His main role is as a driving coach to 2015 IndyCar Rookie of the Year Gabby Chaves. But he’s also involved in so many other areas, including helping the team obtain sponsorships and much more.

He then added, “I’m involved in every sense of the word except actually driving the car. And I’m happy about that because I’m too old to drive the car.”

Unser, who won CART championships in 1990 and 1994, is now 55. He’s so involved with his new job that he even moved from his native New Mexico and has relocated to suburban Indianapolis.
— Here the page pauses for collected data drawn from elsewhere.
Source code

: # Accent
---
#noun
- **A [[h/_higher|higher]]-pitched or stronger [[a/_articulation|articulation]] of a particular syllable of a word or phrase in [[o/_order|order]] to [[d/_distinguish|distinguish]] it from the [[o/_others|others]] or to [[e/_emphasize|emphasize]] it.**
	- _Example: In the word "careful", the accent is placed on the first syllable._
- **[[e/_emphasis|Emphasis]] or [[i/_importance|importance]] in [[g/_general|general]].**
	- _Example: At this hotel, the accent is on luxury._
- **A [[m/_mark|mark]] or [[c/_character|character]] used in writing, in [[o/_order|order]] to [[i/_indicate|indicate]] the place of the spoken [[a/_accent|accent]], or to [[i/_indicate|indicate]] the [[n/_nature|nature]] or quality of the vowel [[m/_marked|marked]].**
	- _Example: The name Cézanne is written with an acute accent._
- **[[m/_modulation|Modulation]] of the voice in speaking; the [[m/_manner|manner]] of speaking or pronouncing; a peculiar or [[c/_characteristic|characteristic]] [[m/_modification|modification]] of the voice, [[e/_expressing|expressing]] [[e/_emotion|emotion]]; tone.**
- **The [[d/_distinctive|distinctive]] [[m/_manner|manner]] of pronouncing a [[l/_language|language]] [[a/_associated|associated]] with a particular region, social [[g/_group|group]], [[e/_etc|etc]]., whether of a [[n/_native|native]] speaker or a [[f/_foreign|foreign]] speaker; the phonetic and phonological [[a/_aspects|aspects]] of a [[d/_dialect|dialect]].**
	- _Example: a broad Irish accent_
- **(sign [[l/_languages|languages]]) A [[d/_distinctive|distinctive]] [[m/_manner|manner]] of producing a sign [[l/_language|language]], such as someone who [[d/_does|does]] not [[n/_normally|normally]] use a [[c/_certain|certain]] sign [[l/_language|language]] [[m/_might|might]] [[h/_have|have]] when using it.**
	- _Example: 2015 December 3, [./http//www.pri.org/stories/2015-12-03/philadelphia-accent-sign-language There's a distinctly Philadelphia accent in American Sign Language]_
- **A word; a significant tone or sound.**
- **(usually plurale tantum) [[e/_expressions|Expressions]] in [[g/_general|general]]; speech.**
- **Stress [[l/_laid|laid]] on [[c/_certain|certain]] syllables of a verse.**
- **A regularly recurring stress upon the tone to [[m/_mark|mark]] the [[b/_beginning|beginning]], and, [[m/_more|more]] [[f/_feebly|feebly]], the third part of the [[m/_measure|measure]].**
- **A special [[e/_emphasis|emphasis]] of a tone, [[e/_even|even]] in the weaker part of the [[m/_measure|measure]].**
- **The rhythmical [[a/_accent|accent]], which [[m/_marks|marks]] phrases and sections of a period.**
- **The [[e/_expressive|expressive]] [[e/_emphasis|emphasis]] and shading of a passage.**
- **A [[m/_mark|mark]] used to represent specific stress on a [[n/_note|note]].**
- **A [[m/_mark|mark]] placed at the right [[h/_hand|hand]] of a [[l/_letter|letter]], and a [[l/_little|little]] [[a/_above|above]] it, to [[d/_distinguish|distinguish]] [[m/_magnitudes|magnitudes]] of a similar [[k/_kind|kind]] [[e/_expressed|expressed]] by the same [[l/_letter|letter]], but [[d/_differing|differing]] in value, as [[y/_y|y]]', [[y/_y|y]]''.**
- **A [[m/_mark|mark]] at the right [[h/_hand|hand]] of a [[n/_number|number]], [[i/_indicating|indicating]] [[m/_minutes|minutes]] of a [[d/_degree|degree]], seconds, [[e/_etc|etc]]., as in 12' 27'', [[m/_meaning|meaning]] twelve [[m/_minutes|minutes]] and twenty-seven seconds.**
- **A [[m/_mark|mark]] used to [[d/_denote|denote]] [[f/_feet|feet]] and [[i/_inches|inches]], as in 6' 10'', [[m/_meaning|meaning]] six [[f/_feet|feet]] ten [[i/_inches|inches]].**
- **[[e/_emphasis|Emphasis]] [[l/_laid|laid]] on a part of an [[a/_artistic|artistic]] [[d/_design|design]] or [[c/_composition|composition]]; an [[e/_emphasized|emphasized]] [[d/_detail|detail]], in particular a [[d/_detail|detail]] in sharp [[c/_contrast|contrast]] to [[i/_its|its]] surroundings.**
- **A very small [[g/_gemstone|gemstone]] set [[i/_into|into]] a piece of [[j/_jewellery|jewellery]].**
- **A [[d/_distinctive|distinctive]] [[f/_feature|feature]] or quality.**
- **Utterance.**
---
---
Not only is it a new start for Unser, it also is for Chaves. After running all 16 races in 2015 for Bryan Herta Autosport with Curb-Agajanian, he competed in just seven races for Dale Coyne Racing in 2016 and only three races for Harding Racing last season.

But he definitely impressed the team, with a fifth- (Texas) and ninth-place (Indianapolis 500) finish in the first two races and 15th (Pocono) in the team’s final run of the season.

That’s why when Harding Racing decided to go fulltime in 2018, Chaves was their pick for behind the wheel. And Unser was their pick to help guide him to potential stardom in the series.

“(Team owner) Mike Harding is definitely a person that when he decides to do something, he does it right,” Unser told IndyCar.com. “The potential for this organization is through the sky. We’re all working really hard here and we see the potential.”

And as for Unser?

“Life is good, life is very good,” he told IndyCar.com. “We’re back full force, eager and better than ever.”